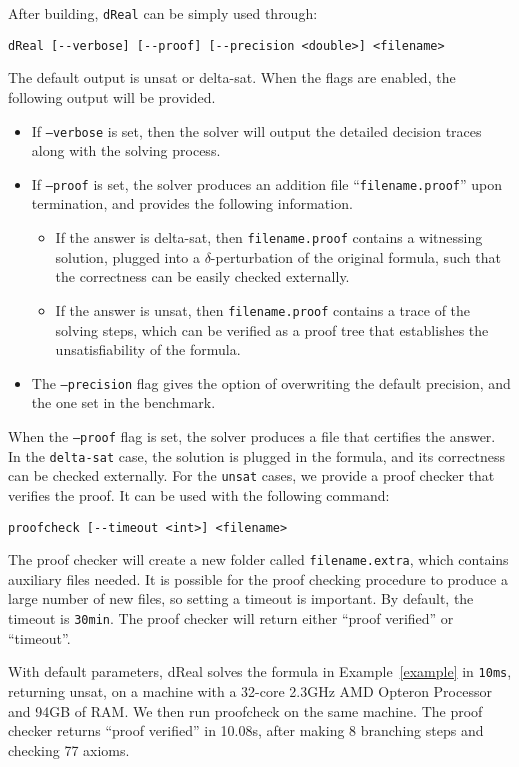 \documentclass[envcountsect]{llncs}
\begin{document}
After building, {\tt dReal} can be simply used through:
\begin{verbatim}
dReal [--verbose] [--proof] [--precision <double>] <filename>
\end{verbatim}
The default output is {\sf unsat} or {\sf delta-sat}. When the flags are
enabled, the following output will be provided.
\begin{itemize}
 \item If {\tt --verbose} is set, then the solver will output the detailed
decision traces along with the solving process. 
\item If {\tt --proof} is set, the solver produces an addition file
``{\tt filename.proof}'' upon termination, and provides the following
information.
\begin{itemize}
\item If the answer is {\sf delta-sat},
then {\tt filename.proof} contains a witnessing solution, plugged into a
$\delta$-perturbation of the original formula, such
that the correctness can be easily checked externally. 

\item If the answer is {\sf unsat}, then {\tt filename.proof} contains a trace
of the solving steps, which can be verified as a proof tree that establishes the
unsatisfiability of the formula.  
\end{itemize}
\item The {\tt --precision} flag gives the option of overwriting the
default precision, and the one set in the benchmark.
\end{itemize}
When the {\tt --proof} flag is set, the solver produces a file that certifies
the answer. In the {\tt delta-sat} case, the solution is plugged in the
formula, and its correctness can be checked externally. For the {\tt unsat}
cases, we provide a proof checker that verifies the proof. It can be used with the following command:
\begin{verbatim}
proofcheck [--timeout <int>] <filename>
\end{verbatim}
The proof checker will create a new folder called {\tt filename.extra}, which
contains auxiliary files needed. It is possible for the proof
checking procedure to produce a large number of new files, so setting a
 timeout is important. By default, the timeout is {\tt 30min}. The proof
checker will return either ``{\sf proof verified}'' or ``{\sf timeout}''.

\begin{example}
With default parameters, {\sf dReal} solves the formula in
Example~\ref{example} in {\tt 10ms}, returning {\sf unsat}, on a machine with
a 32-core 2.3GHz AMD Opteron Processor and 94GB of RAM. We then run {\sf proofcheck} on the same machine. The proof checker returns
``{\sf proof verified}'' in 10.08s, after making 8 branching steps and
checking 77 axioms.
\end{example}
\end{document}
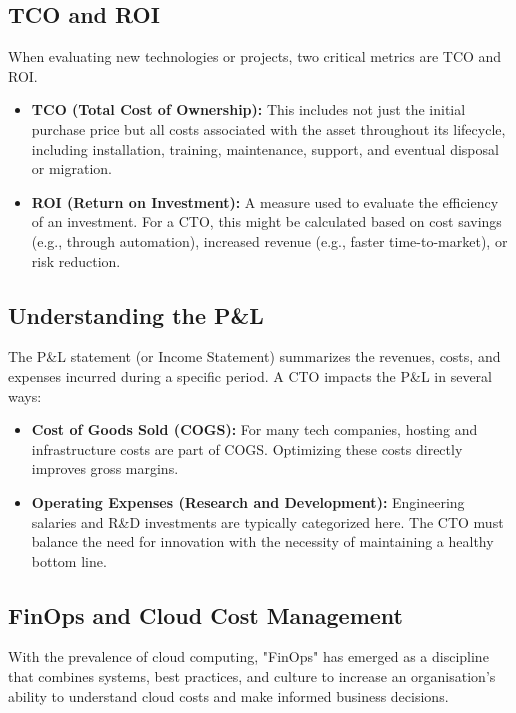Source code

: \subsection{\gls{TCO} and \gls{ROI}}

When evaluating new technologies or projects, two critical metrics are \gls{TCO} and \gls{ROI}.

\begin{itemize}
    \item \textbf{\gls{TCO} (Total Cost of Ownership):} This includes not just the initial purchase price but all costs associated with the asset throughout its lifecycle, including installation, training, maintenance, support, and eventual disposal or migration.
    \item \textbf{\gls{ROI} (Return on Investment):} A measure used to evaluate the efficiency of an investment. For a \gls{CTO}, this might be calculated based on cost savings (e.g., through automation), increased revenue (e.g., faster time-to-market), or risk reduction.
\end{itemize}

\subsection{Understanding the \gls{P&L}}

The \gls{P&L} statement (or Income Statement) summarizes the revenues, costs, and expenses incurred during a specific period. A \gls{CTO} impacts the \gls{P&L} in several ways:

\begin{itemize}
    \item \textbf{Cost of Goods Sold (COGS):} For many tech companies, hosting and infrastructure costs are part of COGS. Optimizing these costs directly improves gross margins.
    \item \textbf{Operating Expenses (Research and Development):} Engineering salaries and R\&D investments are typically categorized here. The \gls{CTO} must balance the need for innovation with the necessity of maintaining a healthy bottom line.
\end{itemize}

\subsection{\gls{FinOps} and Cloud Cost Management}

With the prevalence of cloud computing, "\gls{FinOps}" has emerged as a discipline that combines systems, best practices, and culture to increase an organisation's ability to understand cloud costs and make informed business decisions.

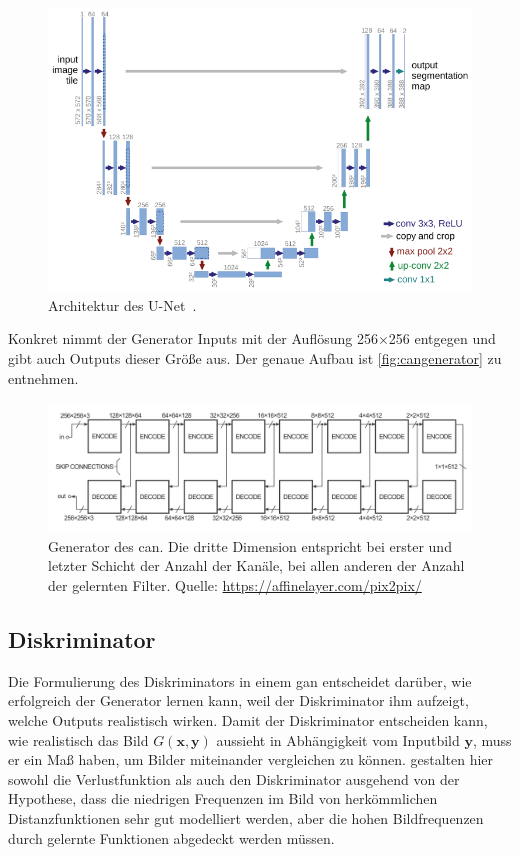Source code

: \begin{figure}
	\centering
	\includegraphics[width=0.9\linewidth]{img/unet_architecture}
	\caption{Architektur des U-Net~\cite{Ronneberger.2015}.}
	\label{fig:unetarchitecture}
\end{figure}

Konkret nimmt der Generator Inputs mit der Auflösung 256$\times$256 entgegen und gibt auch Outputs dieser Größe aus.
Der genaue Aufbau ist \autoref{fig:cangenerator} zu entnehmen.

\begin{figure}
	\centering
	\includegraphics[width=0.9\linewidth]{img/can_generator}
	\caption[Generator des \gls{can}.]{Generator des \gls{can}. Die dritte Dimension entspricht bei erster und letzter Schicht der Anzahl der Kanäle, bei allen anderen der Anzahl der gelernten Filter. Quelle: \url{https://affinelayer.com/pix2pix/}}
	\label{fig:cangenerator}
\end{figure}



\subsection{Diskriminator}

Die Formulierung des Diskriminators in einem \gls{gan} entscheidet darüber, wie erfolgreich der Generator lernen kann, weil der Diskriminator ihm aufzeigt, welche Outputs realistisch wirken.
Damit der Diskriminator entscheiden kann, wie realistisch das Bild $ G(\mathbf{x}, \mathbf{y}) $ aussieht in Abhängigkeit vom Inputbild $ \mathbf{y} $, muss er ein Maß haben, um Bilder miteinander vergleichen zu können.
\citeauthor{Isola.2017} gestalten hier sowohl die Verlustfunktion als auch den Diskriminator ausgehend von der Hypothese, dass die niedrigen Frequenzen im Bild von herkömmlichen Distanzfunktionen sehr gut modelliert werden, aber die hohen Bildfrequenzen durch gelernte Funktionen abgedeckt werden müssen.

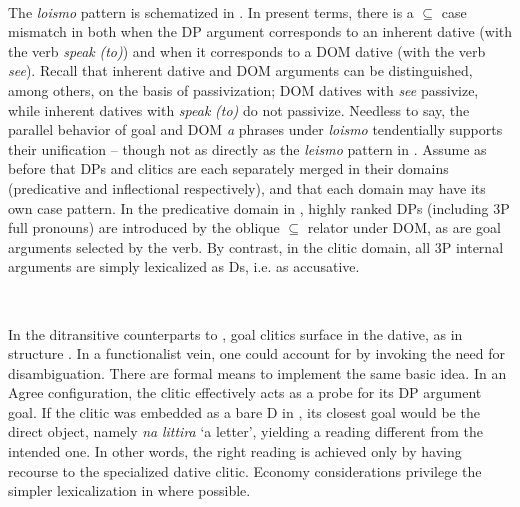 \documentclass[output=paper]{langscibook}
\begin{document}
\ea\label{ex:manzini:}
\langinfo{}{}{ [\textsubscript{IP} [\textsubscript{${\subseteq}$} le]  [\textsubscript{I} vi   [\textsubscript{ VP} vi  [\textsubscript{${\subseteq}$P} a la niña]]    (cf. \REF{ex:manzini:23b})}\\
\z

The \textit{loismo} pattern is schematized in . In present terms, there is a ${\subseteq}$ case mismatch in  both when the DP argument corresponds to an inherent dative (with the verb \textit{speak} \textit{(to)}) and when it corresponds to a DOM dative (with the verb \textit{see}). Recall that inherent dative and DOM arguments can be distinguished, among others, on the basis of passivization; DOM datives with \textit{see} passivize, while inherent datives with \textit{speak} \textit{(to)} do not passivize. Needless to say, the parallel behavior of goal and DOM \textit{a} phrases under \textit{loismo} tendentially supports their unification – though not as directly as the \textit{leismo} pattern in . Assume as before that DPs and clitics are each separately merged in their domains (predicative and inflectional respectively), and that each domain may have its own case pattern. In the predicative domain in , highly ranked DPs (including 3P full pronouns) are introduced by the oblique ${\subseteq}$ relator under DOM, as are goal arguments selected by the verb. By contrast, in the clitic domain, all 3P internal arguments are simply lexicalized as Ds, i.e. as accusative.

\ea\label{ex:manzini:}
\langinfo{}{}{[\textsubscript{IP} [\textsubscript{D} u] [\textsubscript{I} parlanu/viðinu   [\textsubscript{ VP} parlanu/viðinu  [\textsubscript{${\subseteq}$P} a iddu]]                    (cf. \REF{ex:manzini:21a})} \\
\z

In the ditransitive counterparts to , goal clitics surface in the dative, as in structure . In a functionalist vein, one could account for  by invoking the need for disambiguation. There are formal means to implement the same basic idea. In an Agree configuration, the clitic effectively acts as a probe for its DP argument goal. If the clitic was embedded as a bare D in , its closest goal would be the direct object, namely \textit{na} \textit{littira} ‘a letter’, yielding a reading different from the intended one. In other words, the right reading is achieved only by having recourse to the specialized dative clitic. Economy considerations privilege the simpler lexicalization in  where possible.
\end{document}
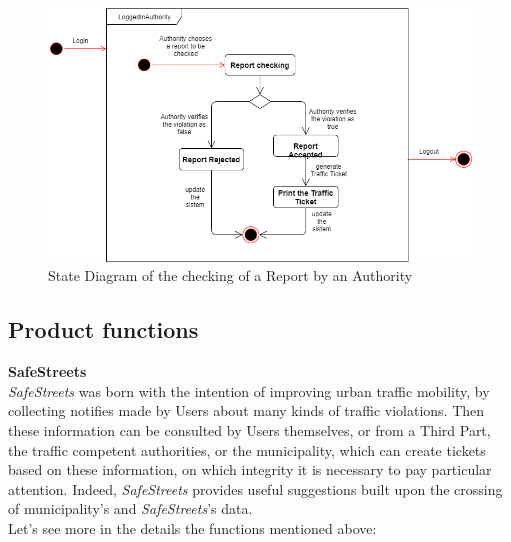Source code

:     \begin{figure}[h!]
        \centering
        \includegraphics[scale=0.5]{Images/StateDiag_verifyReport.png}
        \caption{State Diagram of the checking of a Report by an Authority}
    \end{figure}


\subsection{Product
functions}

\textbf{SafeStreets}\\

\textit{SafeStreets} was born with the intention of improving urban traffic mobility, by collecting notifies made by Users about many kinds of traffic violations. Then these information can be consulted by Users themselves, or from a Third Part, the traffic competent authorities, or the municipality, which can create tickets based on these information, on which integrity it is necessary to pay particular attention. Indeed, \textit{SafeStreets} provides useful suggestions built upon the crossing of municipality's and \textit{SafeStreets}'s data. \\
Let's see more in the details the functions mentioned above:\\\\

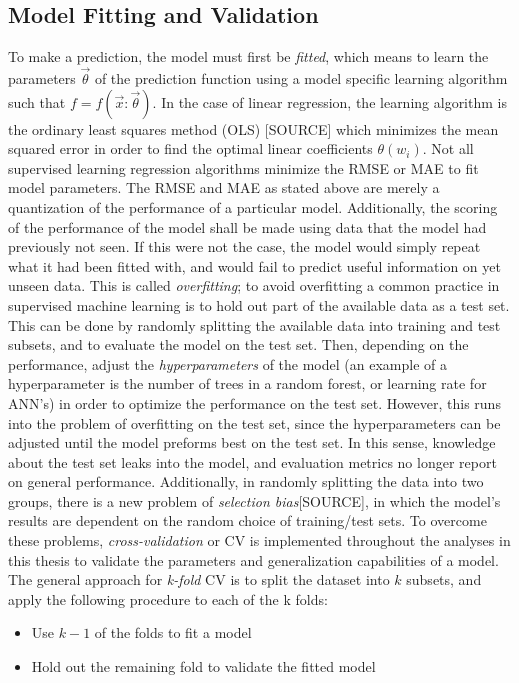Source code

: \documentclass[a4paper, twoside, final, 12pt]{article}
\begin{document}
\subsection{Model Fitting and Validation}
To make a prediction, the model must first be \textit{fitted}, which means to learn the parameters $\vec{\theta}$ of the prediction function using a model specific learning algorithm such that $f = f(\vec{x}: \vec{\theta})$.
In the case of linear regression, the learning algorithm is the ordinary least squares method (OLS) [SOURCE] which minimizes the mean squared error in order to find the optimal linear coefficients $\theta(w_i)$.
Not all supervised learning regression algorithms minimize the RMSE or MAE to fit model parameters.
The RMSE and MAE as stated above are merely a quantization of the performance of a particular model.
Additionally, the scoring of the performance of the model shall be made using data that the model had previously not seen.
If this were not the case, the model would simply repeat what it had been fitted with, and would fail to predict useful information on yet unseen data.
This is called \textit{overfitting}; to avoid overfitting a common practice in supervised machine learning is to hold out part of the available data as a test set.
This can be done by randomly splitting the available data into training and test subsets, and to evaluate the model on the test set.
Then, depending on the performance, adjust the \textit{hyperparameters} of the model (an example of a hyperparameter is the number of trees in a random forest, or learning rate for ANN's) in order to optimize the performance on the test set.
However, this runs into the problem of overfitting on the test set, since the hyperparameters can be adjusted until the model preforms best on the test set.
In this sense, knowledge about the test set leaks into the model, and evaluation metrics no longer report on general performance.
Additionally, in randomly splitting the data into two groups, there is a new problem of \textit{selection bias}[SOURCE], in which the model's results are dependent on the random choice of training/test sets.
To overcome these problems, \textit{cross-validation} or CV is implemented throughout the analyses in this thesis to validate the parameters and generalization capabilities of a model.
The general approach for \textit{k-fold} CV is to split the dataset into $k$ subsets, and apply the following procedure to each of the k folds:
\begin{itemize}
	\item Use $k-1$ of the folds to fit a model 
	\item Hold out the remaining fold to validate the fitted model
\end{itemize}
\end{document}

▸ **WHAT YOU WILL DO**: The lines to return are those holding the string "metrics" anywhere in the listing above.

▸ **EXERCISE RESULT**:
When evaluating new technologies or projects, two critical metrics are \gls{TCO} and \gls{ROI}.
In this sense, knowledge about the test set leaks into the model, and evaluation metrics no longer report on general performance.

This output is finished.